- WORK ITEM: Print the entries exactly as given.

- RECORDS PROVIDED:
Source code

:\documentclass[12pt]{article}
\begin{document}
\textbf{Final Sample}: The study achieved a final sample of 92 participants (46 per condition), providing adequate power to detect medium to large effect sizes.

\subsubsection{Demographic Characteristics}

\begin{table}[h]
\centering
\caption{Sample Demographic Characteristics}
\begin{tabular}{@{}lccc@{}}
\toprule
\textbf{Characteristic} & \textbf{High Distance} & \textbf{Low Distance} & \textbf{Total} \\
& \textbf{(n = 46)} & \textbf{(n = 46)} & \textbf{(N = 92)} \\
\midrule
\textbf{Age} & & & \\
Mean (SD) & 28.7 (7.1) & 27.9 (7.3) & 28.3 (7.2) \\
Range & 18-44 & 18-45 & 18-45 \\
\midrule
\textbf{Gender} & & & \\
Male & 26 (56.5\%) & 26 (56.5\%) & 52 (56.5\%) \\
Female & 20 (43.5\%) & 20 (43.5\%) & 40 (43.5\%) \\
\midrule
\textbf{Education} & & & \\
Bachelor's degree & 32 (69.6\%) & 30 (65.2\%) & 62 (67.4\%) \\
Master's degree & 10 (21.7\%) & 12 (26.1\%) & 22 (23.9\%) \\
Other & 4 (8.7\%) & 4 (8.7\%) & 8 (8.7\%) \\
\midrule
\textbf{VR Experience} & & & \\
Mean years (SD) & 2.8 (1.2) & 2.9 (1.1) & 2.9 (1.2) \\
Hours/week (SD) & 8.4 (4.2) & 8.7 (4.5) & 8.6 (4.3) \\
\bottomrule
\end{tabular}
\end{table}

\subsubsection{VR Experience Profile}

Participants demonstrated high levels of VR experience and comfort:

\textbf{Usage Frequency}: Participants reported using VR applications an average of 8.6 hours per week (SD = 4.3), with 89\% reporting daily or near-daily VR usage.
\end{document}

- ANSWER SPACE:
Source code

:\documentclass[12pt]{article}
\begin{document}
\textbf{Final Sample}: The study achieved a final sample of 92 participants (46 per condition), providing adequate power to detect medium to large effect sizes.

\subsubsection{Demographic Characteristics}

\begin{table}[h]
\centering
\caption{Sample Demographic Characteristics}
\begin{tabular}{@{}lccc@{}}
\toprule
\textbf{Characteristic} & \textbf{High Distance} & \textbf{Low Distance} & \textbf{Total} \\
& \textbf{(n = 46)} & \textbf{(n = 46)} & \textbf{(N = 92)} \\
\midrule
\textbf{Age} & & & \\
Mean (SD) & 28.7 (7.1) & 27.9 (7.3) & 28.3 (7.2) \\
Range & 18-44 & 18-45 & 18-45 \\
\midrule
\textbf{Gender} & & & \\
Male & 26 (56.5\%) & 26 (56.5\%) & 52 (56.5\%) \\
Female & 20 (43.5\%) & 20 (43.5\%) & 40 (43.5\%) \\
\midrule
\textbf{Education} & & & \\
Bachelor's degree & 32 (69.6\%) & 30 (65.2\%) & 62 (67.4\%) \\
Master's degree & 10 (21.7\%) & 12 (26.1\%) & 22 (23.9\%) \\
Other & 4 (8.7\%) & 4 (8.7\%) & 8 (8.7\%) \\
\midrule
\textbf{VR Experience} & & & \\
Mean years (SD) & 2.8 (1.2) & 2.9 (1.1) & 2.9 (1.2) \\
Hours/week (SD) & 8.4 (4.2) & 8.7 (4.5) & 8.6 (4.3) \\
\bottomrule
\end{tabular}
\end{table}

\subsubsection{VR Experience Profile}

Participants demonstrated high levels of VR experience and comfort:

\textbf{Usage Frequency}: Participants reported using VR applications an average of 8.6 hours per week (SD = 4.3), with 89\% reporting daily or near-daily VR usage.
\end{document}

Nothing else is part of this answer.